(WHAT THIS TASK INVOLVES): Below are some records. Repeat exactly the lines from the one containing "## 1.0.0 (2025-06-18)" through the final line.

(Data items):
* * * *
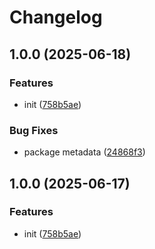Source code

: # Changelog

## 1.0.0 (2025-06-18)


### Features

* init ([758b5ae](https://github.com/OGS-GmbH/ngx-utils/commit/758b5aebedb9be986f171d523ee48f9f4003fd3b))


### Bug Fixes

* package metadata ([24868f3](https://github.com/OGS-GmbH/ngx-utils/commit/24868f3ce234ff7c3d6fc9a99c113b9db4e30b82))

## 1.0.0 (2025-06-17)


### Features

* init ([758b5ae](https://github.com/OGS-GmbH/ngx-utils/commit/758b5aebedb9be986f171d523ee48f9f4003fd3b))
* * * *
(ANSWER FOR THE TASK):
## 1.0.0 (2025-06-18)


### Features

* init ([758b5ae](https://github.com/OGS-GmbH/ngx-utils/commit/758b5aebedb9be986f171d523ee48f9f4003fd3b))


### Bug Fixes

* package metadata ([24868f3](https://github.com/OGS-GmbH/ngx-utils/commit/24868f3ce234ff7c3d6fc9a99c113b9db4e30b82))

## 1.0.0 (2025-06-17)


### Features

* init ([758b5ae](https://github.com/OGS-GmbH/ngx-utils/commit/758b5aebedb9be986f171d523ee48f9f4003fd3b))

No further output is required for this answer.